EXERCISE OBJECTIVE
Write out the data exactly, keeping every line.

Plain-text document sources:
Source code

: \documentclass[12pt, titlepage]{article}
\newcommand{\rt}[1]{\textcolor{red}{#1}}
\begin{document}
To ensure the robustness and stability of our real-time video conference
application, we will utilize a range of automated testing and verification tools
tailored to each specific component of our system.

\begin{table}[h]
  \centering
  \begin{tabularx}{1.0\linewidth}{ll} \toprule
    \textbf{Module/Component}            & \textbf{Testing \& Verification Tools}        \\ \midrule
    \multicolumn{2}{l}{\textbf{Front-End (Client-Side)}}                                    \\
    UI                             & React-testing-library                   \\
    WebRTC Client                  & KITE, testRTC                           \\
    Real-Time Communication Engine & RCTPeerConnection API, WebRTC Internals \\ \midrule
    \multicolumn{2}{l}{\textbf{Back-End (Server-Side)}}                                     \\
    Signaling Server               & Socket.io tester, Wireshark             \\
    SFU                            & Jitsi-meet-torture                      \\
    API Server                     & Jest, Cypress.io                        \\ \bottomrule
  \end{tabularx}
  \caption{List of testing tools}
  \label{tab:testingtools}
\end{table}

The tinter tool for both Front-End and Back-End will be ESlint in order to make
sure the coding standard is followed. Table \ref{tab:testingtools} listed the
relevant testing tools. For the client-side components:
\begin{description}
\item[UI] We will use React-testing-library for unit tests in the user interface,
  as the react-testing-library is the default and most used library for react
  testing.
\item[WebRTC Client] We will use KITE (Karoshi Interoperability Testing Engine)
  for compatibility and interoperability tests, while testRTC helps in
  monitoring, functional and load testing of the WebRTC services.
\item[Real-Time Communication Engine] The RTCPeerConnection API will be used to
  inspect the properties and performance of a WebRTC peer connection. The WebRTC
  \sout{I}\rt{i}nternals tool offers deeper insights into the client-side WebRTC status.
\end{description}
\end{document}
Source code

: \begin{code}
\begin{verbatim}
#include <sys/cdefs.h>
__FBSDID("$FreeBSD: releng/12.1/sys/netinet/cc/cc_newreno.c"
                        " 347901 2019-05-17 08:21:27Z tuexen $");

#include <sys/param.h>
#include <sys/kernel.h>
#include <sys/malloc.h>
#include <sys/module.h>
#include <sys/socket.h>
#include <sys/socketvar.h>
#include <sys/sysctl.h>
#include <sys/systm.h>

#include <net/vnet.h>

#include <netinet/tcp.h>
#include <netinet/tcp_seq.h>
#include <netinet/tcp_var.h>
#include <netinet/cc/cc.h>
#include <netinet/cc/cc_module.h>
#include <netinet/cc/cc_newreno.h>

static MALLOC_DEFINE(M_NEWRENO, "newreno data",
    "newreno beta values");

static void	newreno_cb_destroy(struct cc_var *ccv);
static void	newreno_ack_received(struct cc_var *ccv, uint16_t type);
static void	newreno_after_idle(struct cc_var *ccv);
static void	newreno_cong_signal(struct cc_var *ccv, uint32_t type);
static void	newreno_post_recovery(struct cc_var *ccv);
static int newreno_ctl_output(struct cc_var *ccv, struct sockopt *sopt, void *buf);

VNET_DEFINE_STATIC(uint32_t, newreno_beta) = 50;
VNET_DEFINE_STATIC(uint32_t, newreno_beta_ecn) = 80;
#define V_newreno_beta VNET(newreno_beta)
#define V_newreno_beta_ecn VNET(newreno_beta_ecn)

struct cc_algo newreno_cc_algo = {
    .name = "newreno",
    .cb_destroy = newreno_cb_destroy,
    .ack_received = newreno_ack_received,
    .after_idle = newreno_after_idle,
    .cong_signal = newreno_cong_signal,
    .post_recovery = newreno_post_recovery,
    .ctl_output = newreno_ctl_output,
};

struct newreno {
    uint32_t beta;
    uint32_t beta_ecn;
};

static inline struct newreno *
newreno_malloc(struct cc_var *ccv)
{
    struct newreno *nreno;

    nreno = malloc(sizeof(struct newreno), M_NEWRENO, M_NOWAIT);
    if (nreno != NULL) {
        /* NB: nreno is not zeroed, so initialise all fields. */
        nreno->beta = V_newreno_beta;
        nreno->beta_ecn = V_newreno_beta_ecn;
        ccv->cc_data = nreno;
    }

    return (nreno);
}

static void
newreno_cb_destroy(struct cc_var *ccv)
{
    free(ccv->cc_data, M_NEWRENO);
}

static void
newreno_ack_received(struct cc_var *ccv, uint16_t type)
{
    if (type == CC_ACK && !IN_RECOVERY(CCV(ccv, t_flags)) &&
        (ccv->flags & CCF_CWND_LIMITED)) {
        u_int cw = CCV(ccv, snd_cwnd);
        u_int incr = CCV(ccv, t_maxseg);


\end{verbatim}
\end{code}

THE ANSWER
Source code

: \documentclass[12pt, titlepage]{article}
\newcommand{\rt}[1]{\textcolor{red}{#1}}
\begin{document}
To ensure the robustness and stability of our real-time video conference
application, we will utilize a range of automated testing and verification tools
tailored to each specific component of our system.

\begin{table}[h]
  \centering
  \begin{tabularx}{1.0\linewidth}{ll} \toprule
    \textbf{Module/Component}            & \textbf{Testing \& Verification Tools}        \\ \midrule
    \multicolumn{2}{l}{\textbf{Front-End (Client-Side)}}                                    \\
    UI                             & React-testing-library                   \\
    WebRTC Client                  & KITE, testRTC                           \\
    Real-Time Communication Engine & RCTPeerConnection API, WebRTC Internals \\ \midrule
    \multicolumn{2}{l}{\textbf{Back-End (Server-Side)}}                                     \\
    Signaling Server               & Socket.io tester, Wireshark             \\
    SFU                            & Jitsi-meet-torture                      \\
    API Server                     & Jest, Cypress.io                        \\ \bottomrule
  \end{tabularx}
  \caption{List of testing tools}
  \label{tab:testingtools}
\end{table}

The tinter tool for both Front-End and Back-End will be ESlint in order to make
sure the coding standard is followed. Table \ref{tab:testingtools} listed the
relevant testing tools. For the client-side components:
\begin{description}
\item[UI] We will use React-testing-library for unit tests in the user interface,
  as the react-testing-library is the default and most used library for react
  testing.
\item[WebRTC Client] We will use KITE (Karoshi Interoperability Testing Engine)
  for compatibility and interoperability tests, while testRTC helps in
  monitoring, functional and load testing of the WebRTC services.
\item[Real-Time Communication Engine] The RTCPeerConnection API will be used to
  inspect the properties and performance of a WebRTC peer connection. The WebRTC
  \sout{I}\rt{i}nternals tool offers deeper insights into the client-side WebRTC status.
\end{description}
\end{document}
Source code

: \begin{code}
\begin{verbatim}
#include <sys/cdefs.h>
__FBSDID("$FreeBSD: releng/12.1/sys/netinet/cc/cc_newreno.c"
                        " 347901 2019-05-17 08:21:27Z tuexen $");

#include <sys/param.h>
#include <sys/kernel.h>
#include <sys/malloc.h>
#include <sys/module.h>
#include <sys/socket.h>
#include <sys/socketvar.h>
#include <sys/sysctl.h>
#include <sys/systm.h>

#include <net/vnet.h>

#include <netinet/tcp.h>
#include <netinet/tcp_seq.h>
#include <netinet/tcp_var.h>
#include <netinet/cc/cc.h>
#include <netinet/cc/cc_module.h>
#include <netinet/cc/cc_newreno.h>

static MALLOC_DEFINE(M_NEWRENO, "newreno data",
    "newreno beta values");

static void	newreno_cb_destroy(struct cc_var *ccv);
static void	newreno_ack_received(struct cc_var *ccv, uint16_t type);
static void	newreno_after_idle(struct cc_var *ccv);
static void	newreno_cong_signal(struct cc_var *ccv, uint32_t type);
static void	newreno_post_recovery(struct cc_var *ccv);
static int newreno_ctl_output(struct cc_var *ccv, struct sockopt *sopt, void *buf);

VNET_DEFINE_STATIC(uint32_t, newreno_beta) = 50;
VNET_DEFINE_STATIC(uint32_t, newreno_beta_ecn) = 80;
#define V_newreno_beta VNET(newreno_beta)
#define V_newreno_beta_ecn VNET(newreno_beta_ecn)

struct cc_algo newreno_cc_algo = {
    .name = "newreno",
    .cb_destroy = newreno_cb_destroy,
    .ack_received = newreno_ack_received,
    .after_idle = newreno_after_idle,
    .cong_signal = newreno_cong_signal,
    .post_recovery = newreno_post_recovery,
    .ctl_output = newreno_ctl_output,
};

struct newreno {
    uint32_t beta;
    uint32_t beta_ecn;
};

static inline struct newreno *
newreno_malloc(struct cc_var *ccv)
{
    struct newreno *nreno;

    nreno = malloc(sizeof(struct newreno), M_NEWRENO, M_NOWAIT);
    if (nreno != NULL) {
        /* NB: nreno is not zeroed, so initialise all fields. */
        nreno->beta = V_newreno_beta;
        nreno->beta_ecn = V_newreno_beta_ecn;
        ccv->cc_data = nreno;
    }

    return (nreno);
}

static void
newreno_cb_destroy(struct cc_var *ccv)
{
    free(ccv->cc_data, M_NEWRENO);
}

static void
newreno_ack_received(struct cc_var *ccv, uint16_t type)
{
    if (type == CC_ACK && !IN_RECOVERY(CCV(ccv, t_flags)) &&
        (ccv->flags & CCF_CWND_LIMITED)) {
        u_int cw = CCV(ccv, snd_cwnd);
        u_int incr = CCV(ccv, t_maxseg);


\end{verbatim}
\end{code}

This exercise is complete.